Terri Weissman's first book has generated considerable buzz for the undervalued photographer it profiles. "The Realisms of Berenice Abbott: Documentary Photography and Political Action" was published in January as the winner of the 2010 Phillips Book Prize. It has been excerpted in Scope, the new magazine started by former Gravitas editor Ian Garrick Mason, and also in Berfrois, a scholarly news aggregation website.
An associated art exhibition featuring the photography of Abbott, Walker Evans and Margaret Bourke-White is on display at the Art Institute of Chicago through May 15. Weissman was a contributing editor to the exhibition's catalog, published by University of California Press in 2010.
A professor of art history at the UI, Weissman describes her first book as "a monograph in the negative," because it looks at Abbott's career not only through her accomplishments, but also through the projects that never came to fruition.
"In some ways, in the process of looking at all her failures, I was thinking that it's the inverse image of her," Weissman said, "and that it's precisely the inverse image that allows us to see the contributions that she made."
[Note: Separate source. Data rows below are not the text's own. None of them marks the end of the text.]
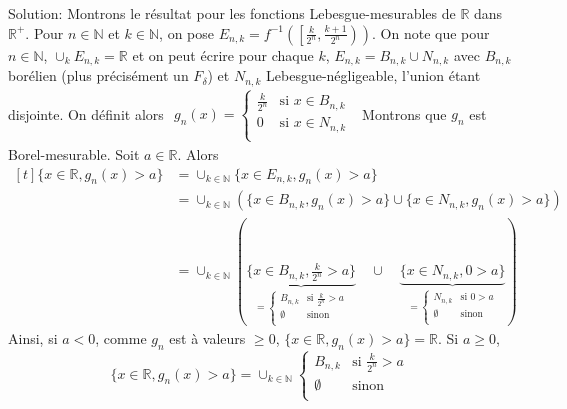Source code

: \documentclass{report}
\begin{document}
Solution: Montrons le résultat pour les fonctions Lebesgue-mesurables de $\mathbb R$ dans $\mathbb R^+$. Pour $n\in \mathbb N$ et $k \in \mathbb N$, on pose $\displaystyle E_{n,k}=f^{-1}\left( \left[\frac{k}{2^n},\frac{k+1}{2^n}\right)\right)$.\newline
On note que pour $n\in \mathbb N$, $\cup_k E_{n,k} = \mathbb R$ et on peut écrire pour chaque $k$, \newline
$E_{n,k} = B_{n,k} \cup N_{n,k}$ avec $B_{n,k}$ borélien (plus précisément un $F_\delta$) et $N_{n,k}$ Lebesgue-négligeable, l'union étant disjointe.\newline
On définit alors $\begin{aligned}
  g_n(x)=
  \begin{cases}
    \frac{k}{2^n}  & \text{si }  x\in B_{n,k}\\
    0 & \text{si }  x\in N_{n,k}\\
  \end{cases}
\end{aligned}$\newline
Montrons que $g_n$ est Borel-mesurable. Soit $a\in \mathbb R$.\newline
Alors $\begin{aligned}[t] \{x\in \mathbb R, g_n(x)>a\} &= \cup_{k\in \mathbb N} \{x\in E_{n,k}, g_n(x)>a\}\\
&= \cup_{k\in \mathbb N} \left( \{x\in B_{n,k}, g_n(x)>a\} \cup \{x\in N_{n,k}, g_n(x)>a\} \right)\\
&= \cup_{k\in \mathbb N} ( \underbrace{\{x\in B_{n,k}, \frac{k}{2^n}>a\}}_{=\begin{cases}
    B_{n,k}  & \text{si }  \frac{k}{2^n}>a\\
    \emptyset & \text{sinon } \\
  \end{cases}} \quad \cup \quad \underbrace{\{x\in N_{n,k}, 0>a\}}_{=\begin{cases}
    N_{n,k}  & \text{si }  0>a\\
    \emptyset & \text{sinon } \\
  \end{cases}} ) 
\end{aligned}$
Ainsi, si $a<0$, comme $g_n$ est à valeurs $\geq 0$, $\{x\in \mathbb R, g_n(x)>a\} = \mathbb R$.\newline
Si $a\geq 0$, $$\{x\in \mathbb R, g_n(x)>a\} = \cup_{k\in \mathbb N} \begin{cases}
    B_{n,k}  & \text{si }  \frac{k}{2^n}>a\\
    \emptyset & \text{sinon } \\
  \end{cases}$$
\end{document}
Abbott is best known for 1930s images of New York City architecture. Weissman, however, devoted equal attention to Abbott's work as a portrait artist in 1920s Paris, the remarkable studio images she crafted at the Massachusetts Institute of Technology to illustrate a 1950s physics textbook, and the technologies Abbott invented - including the first macro, or "supersight" lens - to produce those photographs.
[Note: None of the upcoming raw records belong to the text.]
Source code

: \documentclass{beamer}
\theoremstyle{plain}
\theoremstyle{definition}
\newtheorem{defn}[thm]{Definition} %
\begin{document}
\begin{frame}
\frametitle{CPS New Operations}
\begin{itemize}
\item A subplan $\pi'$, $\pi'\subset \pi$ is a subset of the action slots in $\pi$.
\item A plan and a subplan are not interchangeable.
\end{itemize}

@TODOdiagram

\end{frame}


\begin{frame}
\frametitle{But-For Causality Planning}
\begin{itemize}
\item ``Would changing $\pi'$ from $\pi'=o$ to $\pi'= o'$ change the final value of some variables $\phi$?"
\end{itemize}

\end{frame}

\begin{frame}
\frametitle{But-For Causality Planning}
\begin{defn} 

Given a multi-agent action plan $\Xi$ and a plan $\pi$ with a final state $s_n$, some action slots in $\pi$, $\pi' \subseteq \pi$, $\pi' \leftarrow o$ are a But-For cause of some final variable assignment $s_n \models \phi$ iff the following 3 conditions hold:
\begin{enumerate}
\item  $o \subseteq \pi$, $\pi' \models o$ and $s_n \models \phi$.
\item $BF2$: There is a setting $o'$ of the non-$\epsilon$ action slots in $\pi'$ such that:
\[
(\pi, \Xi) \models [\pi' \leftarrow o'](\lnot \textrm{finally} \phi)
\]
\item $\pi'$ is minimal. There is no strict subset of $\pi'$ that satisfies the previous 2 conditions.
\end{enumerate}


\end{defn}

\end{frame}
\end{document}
Weissman devoted a chapter to Abbott's most heartfelt project, which documented rural life in mid-America. Abbott conceived of this sweeping collection of photos as a "portrait of the nation," but she never found a publisher willing to print the book.
Weissman discovered that even Abbott's trademark photography project - the photobook titled "Changing New York" - did not turn out as she had hoped. In her research, Weissman came into possession of the original photo captions written by Abbott's partner, art critic Elizabeth McCausland. "They were both more poetic and more Marxist in orientation than the captions that were published," Weissman said. "When I first read them, my reaction was 'These are amazing!' and then 'Of course these didn't get published - what was she thinking?' "
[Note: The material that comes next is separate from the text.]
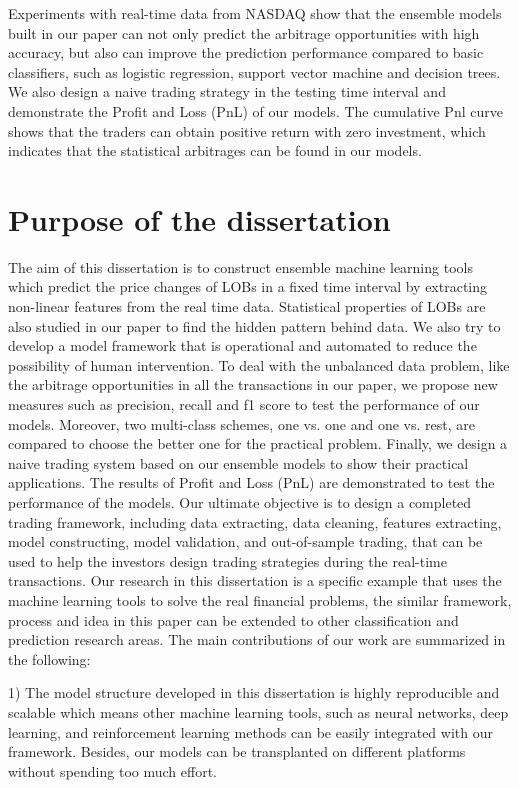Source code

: Experiments with real-time data from NASDAQ show that the ensemble models built in our paper can not only predict the arbitrage opportunities with high accuracy,  but also can improve the prediction performance compared to basic classifiers,  such as logistic regression,  support vector machine and decision trees. We also design a naive trading strategy in the testing time interval and demonstrate the Profit and Loss  (PnL) of our models. The cumulative Pnl curve shows that the traders can obtain positive return with zero investment,  which indicates that the statistical arbitrages can be found in our models.

\section{Purpose of the dissertation}
The aim of this dissertation is to construct ensemble machine learning tools which predict the price changes of LOBs in a fixed time interval by extracting non-linear features from the real time data.  Statistical properties of LOBs are also studied in our paper to find the hidden pattern behind data. We also try to develop a model framework that is operational and automated to reduce the possibility of human intervention. To deal with the unbalanced data problem,  like the arbitrage opportunities in all the transactions in our paper,  we propose new measures such as precision,  recall and f1 score to test the performance of our models. Moreover,  two multi-class schemes,  one vs. one and one vs. rest,  are compared to choose the better one for the practical problem. Finally,  we design a naive trading system based on our ensemble models to show their practical applications. The results of Profit and Loss (PnL) are demonstrated to test the performance of the models. Our ultimate objective is to design a completed trading framework,  including data extracting,  data cleaning,  features extracting,  model constructing,  model validation,  and out-of-sample trading,  that can be used to help the investors design trading strategies during the real-time transactions. Our research in this dissertation is a specific example that uses the machine learning tools to solve the real financial problems,  the similar framework,  process and idea in this paper can be extended to other classification and prediction research areas. The main contributions of our work are summarized in the following:

1) The model structure developed in this dissertation is highly reproducible and scalable which means other machine learning tools,  such as neural networks,  deep learning, and reinforcement learning methods can be easily integrated with our framework. Besides,  our models can be transplanted on different platforms without spending too much effort.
Abbott used the term "realism" to describe all of her work, and Weissman's book examines the fluidity and flexibility of that term. She is working on two more projects related to Abbott's philosophy of realism: A book about Lewis Hine, the photographer whose documentary work helped change child labor laws, and a book tentatively titled "This is What Democracy Looks Like," about the visual culture of social protest movements of the late 20th and early 21st centuries.
And Weissman isn't done with Abbott. She has committed to speaking engagements at upcoming exhibitions featuring Abbott's work, including Colby College in Maine and an exhibit at MIT in 2013.